**Exercise materials:**

________________________

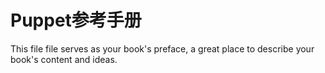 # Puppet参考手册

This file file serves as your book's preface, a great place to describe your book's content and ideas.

________________________

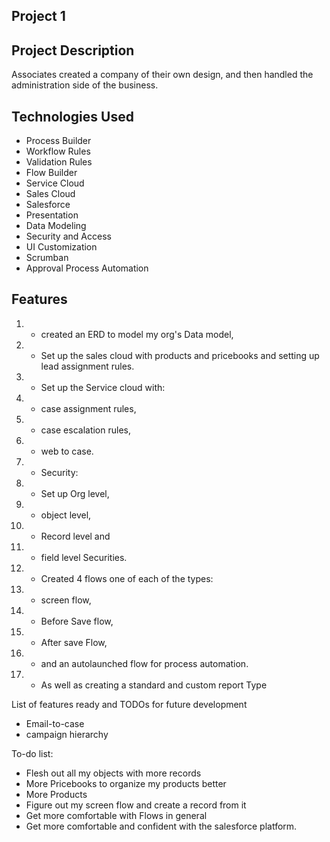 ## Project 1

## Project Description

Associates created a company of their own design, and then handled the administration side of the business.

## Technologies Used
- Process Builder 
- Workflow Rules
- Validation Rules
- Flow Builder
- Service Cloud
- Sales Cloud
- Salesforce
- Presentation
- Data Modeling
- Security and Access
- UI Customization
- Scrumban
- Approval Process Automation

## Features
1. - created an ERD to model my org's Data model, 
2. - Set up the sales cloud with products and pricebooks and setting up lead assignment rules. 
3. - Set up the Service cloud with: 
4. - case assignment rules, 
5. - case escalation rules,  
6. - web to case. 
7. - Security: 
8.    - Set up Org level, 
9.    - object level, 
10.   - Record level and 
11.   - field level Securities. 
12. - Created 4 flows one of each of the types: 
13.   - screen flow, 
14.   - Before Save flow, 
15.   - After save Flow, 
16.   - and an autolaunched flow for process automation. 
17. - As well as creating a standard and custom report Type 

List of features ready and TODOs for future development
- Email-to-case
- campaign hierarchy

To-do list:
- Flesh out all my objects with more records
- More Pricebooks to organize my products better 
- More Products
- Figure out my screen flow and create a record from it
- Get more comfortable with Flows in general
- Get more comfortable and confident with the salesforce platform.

________________________

Your task is to retype the entries verbatim, starting with the line that holds "- Process Builder" and stopping after the line that holds "for process automation.".

**Reply to the task:**
- Process Builder 
- Workflow Rules
- Validation Rules
- Flow Builder
- Service Cloud
- Sales Cloud
- Salesforce
- Presentation
- Data Modeling
- Security and Access
- UI Customization
- Scrumban
- Approval Process Automation

## Features
1. - created an ERD to model my org's Data model, 
2. - Set up the sales cloud with products and pricebooks and setting up lead assignment rules. 
3. - Set up the Service cloud with: 
4. - case assignment rules, 
5. - case escalation rules,  
6. - web to case. 
7. - Security: 
8.    - Set up Org level, 
9.    - object level, 
10.   - Record level and 
11.   - field level Securities. 
12. - Created 4 flows one of each of the types: 
13.   - screen flow, 
14.   - Before Save flow, 
15.   - After save Flow, 
16.   - and an autolaunched flow for process automation. 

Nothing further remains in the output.